Get out your Spackle Knife

Griping about getting older is commonplace. Seeing yet another candle on that cake -remember the virtual inferno that was Henry’s cake in the movie On Golden Pond? A few years ago, my kids and I laughed because they did the same thing to me. EVERY number had a candle, plus one for good luck…the end result was a highly beautiful cake but one that actually gave off heat. Good lord.  Then, there’s the dealing with the aches and pains and lack of bounce in your step …but all the other parts are bouncing, coincidentally. Parts of aging are just really for the birds.

But not all.

Lately, I’ve had this realization (can a realization be on-going?)…the glorious thing about adding candles to your cake is that you have the distinct advantage of being able to look backwards and…spackle. Familiar with spackle? I am; we have a 213 year old house. Spackle is a slightly-gooier-than-putty-type of mixture that can fill any hole in the universe and make it look good again. Mix it up, get out your little “spackle knife” to help it get into the cracks, wait a bit, let it dry, sand it down and bam! you have a smooth surface again. Brilliant stuff. It’s the house equivalent of Botox.

In our old home, nothing is straight, there are little dings here and there….age and time show themselves in every corner of our abode. But there is a definitive character present in this old girl (the house, not me. Zip it), one that is undeniably interesting, quirky, humorous and welcoming. We love her. Enter: Spackle. You still have a floor that is so crooked that, as small children, your kids could sit on a scooter in the living room, raise their feet off the floor and roll clear into another room. But the the dings have been smoothed over and it’s presentable to the world.

But spackle a life? Yup. That’s possible, too.

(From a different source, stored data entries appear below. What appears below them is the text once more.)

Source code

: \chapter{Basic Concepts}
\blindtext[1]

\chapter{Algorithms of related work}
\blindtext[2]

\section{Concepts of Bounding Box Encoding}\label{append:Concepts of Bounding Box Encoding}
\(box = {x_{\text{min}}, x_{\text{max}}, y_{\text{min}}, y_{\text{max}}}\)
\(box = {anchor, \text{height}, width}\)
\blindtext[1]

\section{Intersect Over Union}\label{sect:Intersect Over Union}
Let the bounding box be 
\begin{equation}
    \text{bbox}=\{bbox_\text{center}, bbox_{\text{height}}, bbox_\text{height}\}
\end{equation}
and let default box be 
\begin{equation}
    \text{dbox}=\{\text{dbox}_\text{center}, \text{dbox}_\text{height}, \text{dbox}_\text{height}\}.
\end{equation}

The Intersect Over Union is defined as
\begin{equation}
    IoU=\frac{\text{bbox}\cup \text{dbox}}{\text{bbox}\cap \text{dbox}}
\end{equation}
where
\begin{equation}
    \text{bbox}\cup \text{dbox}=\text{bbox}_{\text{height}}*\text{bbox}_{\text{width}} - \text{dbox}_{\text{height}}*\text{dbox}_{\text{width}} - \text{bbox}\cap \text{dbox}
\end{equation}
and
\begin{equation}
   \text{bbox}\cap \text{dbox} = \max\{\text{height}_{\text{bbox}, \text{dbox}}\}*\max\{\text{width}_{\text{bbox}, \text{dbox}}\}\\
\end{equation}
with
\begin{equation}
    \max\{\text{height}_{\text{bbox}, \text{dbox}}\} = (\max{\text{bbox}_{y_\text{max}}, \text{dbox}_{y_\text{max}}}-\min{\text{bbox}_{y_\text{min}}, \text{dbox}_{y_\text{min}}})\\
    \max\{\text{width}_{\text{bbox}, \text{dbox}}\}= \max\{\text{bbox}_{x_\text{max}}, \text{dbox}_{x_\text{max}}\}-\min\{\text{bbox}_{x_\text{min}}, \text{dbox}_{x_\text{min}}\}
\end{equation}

This weekend, my older daughter competed in her very first tennis tournament. She’s been taking lessons for about four years and the time had finally come to enter the court in a new capacity. She’s old enough, both in age and experience: Tourney-time. It was a glorious, sunny, Sunday morning and my younger daughter and I got to the courts, got older daughter signed in and planted ourselves court side in our folding chairs. Iced coffee in hand, I noticed that as I sat there, watching one game and then the next, my foot was swinging back and forth nervously. My girl was out there on that court, facing a single competitor and holding her own. As she played, there were moments of smiles, of jokes, of goofiness (she’s still learning about the “decorum” that comes with tennis matches), of seriousness and focus. Ultimately, she lost one match but won the other. The perfect first tournament, where she could experience both sides of the competitive coin.

One of my biggest regrets of my childhood days was that I never played a sport. Hands down, a giant void in my development. We were an arts and music family and sports just didn’t enter into that equation. As the years are passing, though, I’m proud to say that I’m becoming more active and athletic with each year (this year I’ve signed up for a Warrior Dash, remember?), so by age 60, I should be a force to reckon with. Or at least a force that can still keep up with the younger forces. I like this feeling immensely, it’s girl power at it grandest.

Between becoming more athletic (it’s all relative, though, I say laughingly. I’m talking MY definition of athletic here) myself and then, to watch my girls participate in activities like tennis tournaments….well, that’s spackle. Life spackle. I cannot tell you how it filled my soul-truly filled my soul in a way that is indescribable-to watch my girl out there on the court at her young age. She’s learning lessons that I did not have a chance to learn that early. This is living vicariously in the best way possible. A chance to go back in time and fill in the blanks of your childhood that you missed.

Spackle it up, filling in those spaces that you missed… and smooth it over. “Home” repair in the truest sense of the word.